Half-brother. I have no love for Ilithyia, Null, but her mother absolutely adores her. Believe me, you don’t want to start a war with Hera right now.

-And killing the son of Ares won’t do the same?

-Ares doesn’t need an excuse. If he decides… no, when he decides to fight you, he will. Trust me on this one, Null: we’ll take Hera down some day, but not like this.

-I guess I’ll have to trust the Goddess of Destiny. Are you still going to marry Dionysus?

-Yes. Sorry I won’t be able to invite you to the wedding. I may be the Goddess of Luck, but having the Slayer of Gods at my wedding would just be asking for trouble.

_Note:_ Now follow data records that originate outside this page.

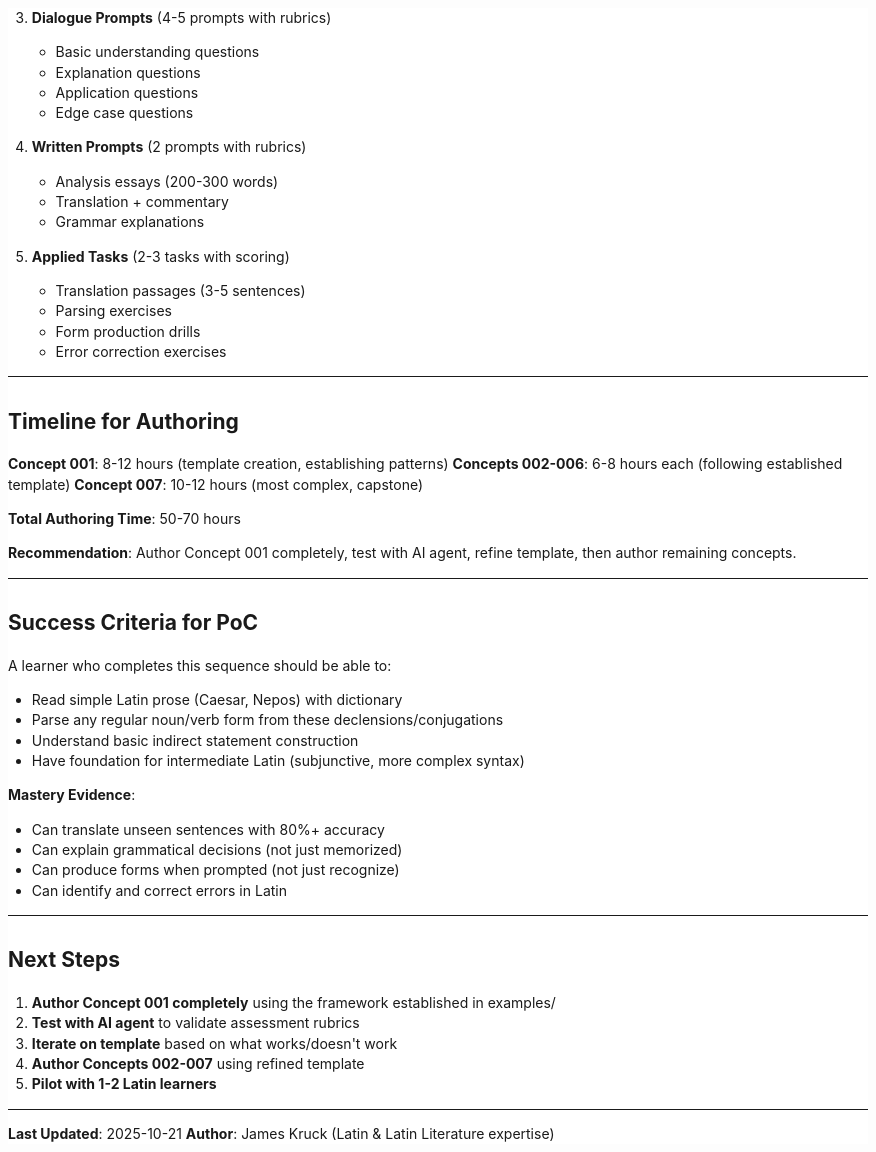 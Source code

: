 3. **Dialogue Prompts** (4-5 prompts with rubrics)
   - Basic understanding questions
   - Explanation questions
   - Application questions
   - Edge case questions

4. **Written Prompts** (2 prompts with rubrics)
   - Analysis essays (200-300 words)
   - Translation + commentary
   - Grammar explanations

5. **Applied Tasks** (2-3 tasks with scoring)
   - Translation passages (3-5 sentences)
   - Parsing exercises
   - Form production drills
   - Error correction exercises

---

## Timeline for Authoring

**Concept 001**: 8-12 hours (template creation, establishing patterns)
**Concepts 002-006**: 6-8 hours each (following established template)
**Concept 007**: 10-12 hours (most complex, capstone)

**Total Authoring Time**: 50-70 hours

**Recommendation**: Author Concept 001 completely, test with AI agent, refine template, then author remaining concepts.

---

## Success Criteria for PoC

A learner who completes this sequence should be able to:
- Read simple Latin prose (Caesar, Nepos) with dictionary
- Parse any regular noun/verb form from these declensions/conjugations
- Understand basic indirect statement construction
- Have foundation for intermediate Latin (subjunctive, more complex syntax)

**Mastery Evidence**:
- Can translate unseen sentences with 80%+ accuracy
- Can explain grammatical decisions (not just memorized)
- Can produce forms when prompted (not just recognize)
- Can identify and correct errors in Latin

---

## Next Steps

1. **Author Concept 001 completely** using the framework established in examples/
2. **Test with AI agent** to validate assessment rubrics
3. **Iterate on template** based on what works/doesn't work
4. **Author Concepts 002-007** using refined template
5. **Pilot with 1-2 Latin learners**

---

**Last Updated**: 2025-10-21
**Author**: James Kruck (Latin & Latin Literature expertise)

-You said Hera ordered all the gods to be married. Is this going to have an impact on the galaxy?

-Hard to say at this point. Athena is exempt, Aphrodite won’t be affected before another thousand years, Hebe and Apollo are already married…

-I haven’t heard much about Apollo, since his sector is on the other side of the Galaxy; I don’t know of any myth where he’s married. Who’s his wife?

-It’s… complicated. You should worry about Ilithyia, Enyo, and Ares right now.

-I understand Ares and Enyo, given how powerful they are. But why is Ilithyia so important?

-Hera wants grandchildren. Ilithyia sterilized Hebe as punishment for marrying Herakles, and Enyo has been unable to conceive since Ares raped her.-

The sudden shift in tone gives Noriko pause. She has no love for Enyo, given the atrocities committed in her name… but she’s seen what kind of power the Goddess of War possesses, and the thought of someone able to violate her is terrifying.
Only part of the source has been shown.